*THE TASK*
The pictures in the listing below are to be skipped, while the lines between the line holding "points this year.*" and the line holding "In the Map URLs", inclusive, are to be output exactly.

*MATERIALS PROVIDED*
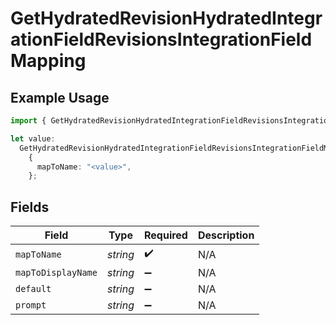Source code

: # GetHydratedRevisionHydratedIntegrationFieldRevisionsIntegrationFieldMapping

## Example Usage

```typescript
import { GetHydratedRevisionHydratedIntegrationFieldRevisionsIntegrationFieldMapping } from "sdk-node-platform/models/operations";

let value:
  GetHydratedRevisionHydratedIntegrationFieldRevisionsIntegrationFieldMapping =
    {
      mapToName: "<value>",
    };
```

## Fields

| Field              | Type               | Required           | Description        |
| ------------------ | ------------------ | ------------------ | ------------------ |
| `mapToName`        | *string*           | :heavy_check_mark: | N/A                |
| `mapToDisplayName` | *string*           | :heavy_minus_sign: | N/A                |
| `default`          | *string*           | :heavy_minus_sign: | N/A                |
| `prompt`           | *string*           | :heavy_minus_sign: | N/A                |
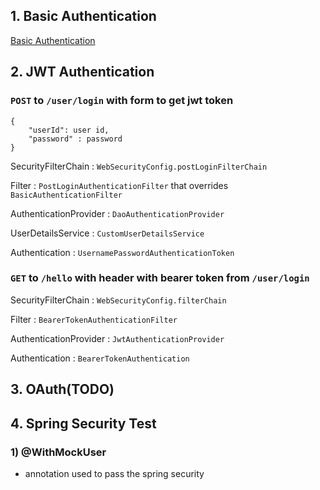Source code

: ## 1. Basic Authentication

[Basic Authentication](https://github.com/KihaJeong1994/spring-security-6.0.3-template/tree/basic)

## 2. JWT Authentication

### `POST` to `/user/login` with form to get jwt token
```
{
    "userId": user id,
    "password" : password
}
```

SecurityFilterChain : `WebSecurityConfig.postLoginFilterChain`

Filter : `PostLoginAuthenticationFilter` that overrides `BasicAuthenticationFilter`

AuthenticationProvider : `DaoAuthenticationProvider`

UserDetailsService : `CustomUserDetailsService`

Authentication : `UsernamePasswordAuthenticationToken`

### `GET` to `/hello` with header with bearer token from `/user/login`

SecurityFilterChain : `WebSecurityConfig.filterChain`

Filter : `BearerTokenAuthenticationFilter`

AuthenticationProvider : `JwtAuthenticationProvider`

Authentication : `BearerTokenAuthentication`

## 3. OAuth(TODO)

## 4. Spring Security Test

### 1) @WithMockUser

- annotation used to pass the spring security

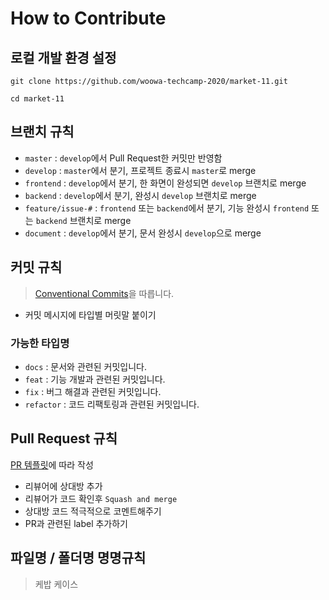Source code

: # How to Contribute

## 로컬 개발 환경 설정

```
git clone https://github.com/woowa-techcamp-2020/market-11.git

cd market-11
```

## 브랜치 규칙

- `master` : `develop`에서 Pull Request한 커밋만 반영함
- `develop` : `master`에서 분기, 프로젝트 종료시 `master`로 merge
- `frontend` : `develop`에서 분기, 한 화면이 완성되면 `develop` 브랜치로 merge
- `backend` : `develop`에서 분기, 완성시 `develop` 브랜치로 merge
- `feature/issue-#` : `frontend` 또는 `backend`에서 분기, 기능 완성시 `frontend` 또는 `backend` 브랜치로 merge
- `document` : `develop`에서 분기, 문서 완성시 `develop`으로 merge

## 커밋 규칙

> [Conventional Commits](https://www.conventionalcommits.org/en/v1.0.0/)을 따릅니다.

- 커밋 메시지에 타입별 머릿말 붙이기

### 가능한 타입명

- `docs` : 문서와 관련된 커밋입니다.
- `feat` : 기능 개발과 관련된 커밋입니다.
- `fix` : 버그 해결과 관련된 커밋입니다.
- `refactor` : 코드 리팩토링과 관련된 커밋입니다.

## Pull Request 규칙

[PR 템플릿](./.github/PULL_REQUEST_TEMPLATE.md)에 따라 작성

- 리뷰어에 상대방 추가
- 리뷰어가 코드 확인후 `Squash and merge`
- 상대방 코드 적극적으로 코멘트해주기
- PR과 관련된 label 추가하기

## 파일명 / 폴더명 명명규칙

> 케밥 케이스
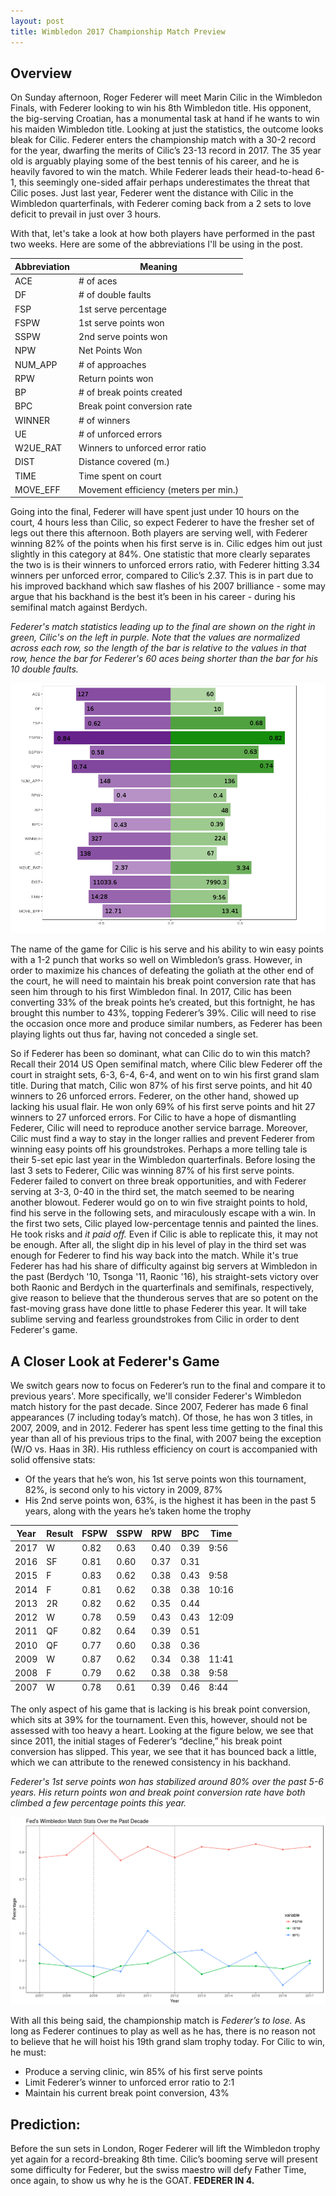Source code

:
 ```yaml
---
layout: post
title: Wimbledon 2017 Championship Match Preview
---
```


## Overview

On Sunday afternoon, Roger Federer will meet Marin Cilic in the Wimbledon Finals, with Federer looking to win his 8th Wimbledon title. His opponent, the big-serving Croatian, has a monumental task at hand if he wants to win his maiden Wimbledon title. Looking at just the statistics, the outcome looks bleak for Cilic. Federer enters the championship match with a 30-2 record for the year, dwarfing the merits of Cilic’s 23-13 record in 2017. The 35 year old is arguably playing some of the best tennis of his career, and he is heavily favored to win the match. While Federer leads their head-to-head 6-1, this seemingly one-sided affair perhaps underestimates the threat that Cilic poses. Just last year, Federer went the distance with Cilic in the Wimbledon quarterfinals, with Federer coming back from a 2 sets to love deficit to prevail in just over 3 hours. 

With that, let's take a look at how both players have performed in the past two weeks. Here are some of the abbreviations I'll be using in the post.

<table>
  <thead>
    <tr>
      <th>Abbreviation</th>
      <th>Meaning</th>
    </tr>
  </thead>
  <tbody>
    <tr>
      <td>ACE</td>
      <td># of aces</td>
    </tr>
    <tr>
      <td>DF</td>
      <td># of double faults</td>
    </tr>
    <tr>
      <td>FSP</td>
      <td>1st serve percentage</td>
    </tr>
    <tr>
      <td>FSPW</td>
      <td>1st serve points won</td>
    </tr>
    <tr>
      <td>SSPW</td>
      <td>2nd serve points won</td>
    </tr>
    <tr>
      <td>NPW</td>
      <td>Net Points Won</td>
    </tr>
    <tr>
      <td>NUM_APP</td>
      <td># of approaches</td>
    </tr>
    <tr>
      <td>RPW</td>
      <td>Return points won</td>
    </tr>
     <tr>
      <td>BP</td>
      <td># of break points created</td>
    </tr>
     <tr>
      <td>BPC</td>
      <td>Break point conversion rate</td>
    </tr>
     <tr>
      <td>WINNER</td>
      <td># of winners</td>
    </tr>
     <tr>
      <td>UE</td>
      <td># of unforced errors</td>
    </tr>
     <tr>
      <td>W2UE_RAT</td>
      <td>Winners to unforced error ratio</td>
    </tr>
     <tr>
      <td>DIST</td>
      <td>Distance covered (m.)</td>
    </tr>
     <tr>
      <td>TIME</td>
      <td>Time spent on court</td>
    </tr>
     <tr>
      <td>MOVE_EFF</td>
      <td>Movement efficiency (meters per min.)</td>
    </tr>
  </tbody>
</table>


Going into the final, Federer will have spent just under 10 hours on the court, 4 hours less than Cilic, so expect Federer to have the fresher set of legs out there this afternoon. Both players are serving well, with Federer winning 82% of the points when his first serve is in. Cilic edges him out just slightly in this category at 84%. One statistic that more clearly separates the two is is their winners to unforced errors ratio, with Federer hitting 3.34 winners per unforced error, compared to Cilic’s 2.37. This is in part due to his improved backhand which saw flashes of his 2007 brilliance - some may argue that his backhand is the best it’s been in his career - during his semifinal match against Berdych. 

*Federer's match statistics leading up to the final are shown on the right in green, Cilic's on the left in purple. Note that the values are normalized across each row, so the length of the bar is relative to the values in that row, hence the bar for Federer's 60 aces being shorter than the bar for his 10 double faults.*

 ![ImageAltText](/img/player_stats.png)

The name of the game for Cilic is his serve and his ability to win easy points with a 1-2 punch that works so well on Wimbledon’s grass. However, in order to maximize his chances of defeating the goliath at the other end of the court, he will need to maintain his break point conversion rate that has seen him through to his first Wimbledon final. In 2017, Cilic has been converting 33% of the break points he’s created, but this fortnight, he has brought this number to 43%, topping Federer’s 39%. Cilic will need to rise the occasion once more and produce similar numbers, as Federer has been playing lights out thus far, having not conceded a single set. 


So if Federer has been so dominant, what can Cilic do to win this match? Recall their 2014 US Open semifinal match, where Cilic blew Federer off the court in straight sets, 6-3, 6-4, 6-4, and went on to win his first grand slam title. During that match, Cilic won 87% of his first serve points, and hit 40 winners to 26 unforced errors. Federer, on the other hand, showed up lacking his usual flair. He won only 69% of his first serve points and hit 27 winners to 27 unforced errors. For Cilic to have a hope of dismantling Federer, Cilic will need to reproduce another service barrage. Moreover, Cilic must find a way to stay in the longer rallies and prevent Federer from winning easy points off his groundstrokes. Perhaps a more telling tale is their 5-set epic last year in the Wimbledon quarterfinals. Before losing the last 3 sets to Federer, Cilic was winning 87% of his first serve points. Federer failed to convert on three break opportunities, and with Federer serving at 3-3, 0-40 in the third set, the match seemed to be nearing another blowout. Federer would go on to win five straight points to hold, find his serve in the following sets, and miraculously escape with a win. In the first two sets, Cilic played low-percentage tennis and painted the lines. He took risks and *it paid off.* Even if Cilic is able to replicate this, it may not be enough. After all, the slight dip in his level of play in the third set was enough for Federer to find his way back into the match. While it's true Federer has had his share of difficulty against big servers at Wimbledon in the past (Berdych '10, Tsonga '11, Raonic '16), his straight-sets victory over both Raonic and Berdych in the quarterfinals and semifinals, respectively, give reason to believe that the thunderous serves that are so potent on the fast-moving grass have done little to phase Federer this year. It will take sublime serving and fearless groundstrokes from Cilic in order to dent Federer's game. 

## A Closer Look at Federer's Game

We switch gears now to focus on Federer’s run to the final and compare it to previous years'. More specifically, we'll consider Federer's Wimbledon match history for the past decade. Since 2007, Federer has made 6 final appearances (7 including today’s match). Of those, he has won 3 titles, in 2007, 2009, and in 2012. Federer has spent less time getting to the final this year than all of his previous trips to the final, with 2007 being the exception (W/O vs. Haas in 3R). His ruthless efficiency on court is accompanied with solid offensive stats:

* Of the years that he’s won, his 1st serve points won this tournament, 82%, is second only to his victory in 2009, 87%
* His 2nd serve points won, 63%, is the highest it has been in the past 5 years, along with the years he’s taken home the trophy


<table>
  <thead>
    <tr>
      <th>Year</th>
      <th>Result</th>
      <th>FSPW</th>
      <th>SSPW</th>
      <th>RPW</th>
      <th>BPC</th>
      <th>Time</th>
    </tr>
  </thead>
  <tfoot>
    <tr>
      <td>2007</td>
      <td>W</td>
      <td>0.78</td>
      <td>0.61</td>
      <td>0.39</td>
      <td>0.46</td>
      <td>8:44</td>
    </tr>
  </tfoot>
  <tbody>
    <tr>
      <td>2017</td>
      <td>W</td>
      <td>0.82</td>
      <td>0.63</td>
      <td>0.40</td>
      <td>0.39</td>
      <td>9:56</td>
    </tr>
    <tr>
      <td>2016</td>
      <td>SF</td>
      <td>0.81</td>
      <td>0.60</td>
      <td>0.37</td>
      <td>0.31</td>
      <td></td>
    </tr>
    <tr>
      <td>2015</td>
      <td>F</td>
      <td>0.83</td>
      <td>0.62</td>
      <td>0.38</td>
      <td>0.43</td>
      <td>9:58</td>
    </tr>
    <tr>
      <td>2014</td>
      <td>F</td>
      <td>0.81</td>
      <td>0.62</td>
      <td>0.38</td>
      <td>0.38</td>
      <td>10:16</td>
    </tr>
    <tr>
      <td>2013</td>
      <td>2R</td>
      <td>0.82</td>
      <td>0.62</td>
      <td>0.35</td>
      <td>0.44</td>
      <td></td>
    </tr>
    <tr>
      <td>2012</td>
      <td>W</td>
      <td>0.78</td>
      <td>0.59</td>
      <td>0.43</td>
      <td>0.43</td>
      <td>12:09</td>
    </tr>
    <tr>
      <td>2011</td>
      <td>QF</td>
      <td>0.82</td>
      <td>0.64</td>
      <td>0.39</td>
      <td>0.51</td>
      <td></td>
    </tr>
    <tr>
      <td>2010</td>
      <td>QF</td>
      <td>0.77</td>
      <td>0.60</td>
      <td>0.38</td>
      <td>0.36</td>
      <td></td>
    </tr>
    <tr>
      <td>2009</td>
      <td>W</td>
      <td>0.87</td>
      <td>0.62</td>
      <td>0.34</td>
      <td>0.38</td>
      <td>11:41</td>
    </tr>
    <tr>
      <td>2008</td>
      <td>F</td>
      <td>0.79</td>
      <td>0.62</td>
      <td>0.38</td>
      <td>0.38</td>
      <td>9:58</td>
    </tr>
  </tbody>
</table>


The only aspect of his game that is lacking is his break point conversion, which sits at 39% for the tournament. Even this, however, should not be assessed with too heavy a heart. Looking at the figure below, we see that since 2011, the initial stages of Federer’s “decline,” his break point conversion has slipped. This year, we see that it has bounced back a little, which we can attribute to the renewed consistency in his backhand. 

*Federer's 1st serve points won has stabilized around 80% over the past 5-6 years. His return points won and break point conversion rate have both climbed a few percentage points this year.*

 ![ImageAltText](/img/stat_year.png)

With all this being said, the championship match is *Federer’s to lose.* As long as Federer continues to play as well as he has, there is no reason not to believe that he will hoist his 19th grand slam trophy today. For Cilic to win, he must:

* Produce a serving clinic, win 85% of his first serve points
* Limit Federer’s winner to unforced error ratio to 2:1
* Maintain his current break point conversion, 43%

## Prediction:
Before the sun sets in London, Roger Federer will lift the Wimbledon trophy yet again for a record-breaking 8th time. Cilic’s booming serve will present some difficulty for Federer, but the swiss maestro will defy Father Time, once again, to show us why he is the GOAT. **FEDERER IN 4.**

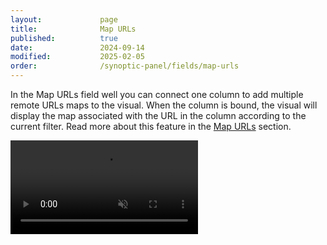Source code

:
 ```yaml
---
layout:             page
title:              Map URLs
published:          true
date:               2024-09-14
modified:           2025-02-05
order:              /synoptic-panel/fields/map-urls
---
```


In the Map URLs field well you can connect one column to add multiple remote URLs maps to the visual. When the column is bound, the visual will display the map associated with the URL in the column according to the current filter. Read more about this feature in the [Map URLs](./../features/filtering-maps.md#map-urls) section.

<video src="../features/images/map-url-filtering.mp4" autoplay loop muted ></video>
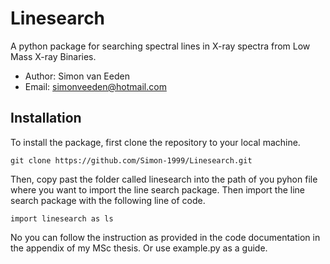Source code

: # Linesearch
A python package for searching spectral lines in X-ray spectra from Low Mass X-ray Binaries.

- Author: Simon van Eeden
- Email: simonveeden@hotmail.com

## Installation
To install the package, first clone the repository to your local machine.
```
git clone https://github.com/Simon-1999/Linesearch.git
```
Then, copy past the folder called linesearch into the path of you pyhon file where you want to import the line search package. Then import the line search package with the following line of code.
```
import linesearch as ls 
```
No you can follow the instruction as provided in the code documentation in the appendix of my MSc thesis. Or use example.py as a guide.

*EXERCISE RESULT*
*Federer's 1st serve points won has stabilized around 80% over the past 5-6 years. His return points won and break point conversion rate have both climbed a few percentage points this year.*

 ![ImageAltText](/img/stat_year.png)

With all this being said, the championship match is *Federer’s to lose.* As long as Federer continues to play as well as he has, there is no reason not to believe that he will hoist his 19th grand slam trophy today. For Cilic to win, he must:

* Produce a serving clinic, win 85% of his first serve points
* Limit Federer’s winner to unforced error ratio to 2:1
* Maintain his current break point conversion, 43%

## Prediction:
Before the sun sets in London, Roger Federer will lift the Wimbledon trophy yet again for a record-breaking 8th time. Cilic’s booming serve will present some difficulty for Federer, but the swiss maestro will defy Father Time, once again, to show us why he is the GOAT. **FEDERER IN 4.**

Source code

:
 ```yaml
---
layout:             page
title:              Map URLs
published:          true
date:               2024-09-14
modified:           2025-02-05
order:              /synoptic-panel/fields/map-urls
---
```


In the Map URLs field well you can connect one column to add multiple remote URLs maps to the visual. When the column is bound, the visual will display the map associated with the URL in the column according to the current filter. Read more about this feature in the [Map URLs](./../features/filtering-maps.md#map-urls) section.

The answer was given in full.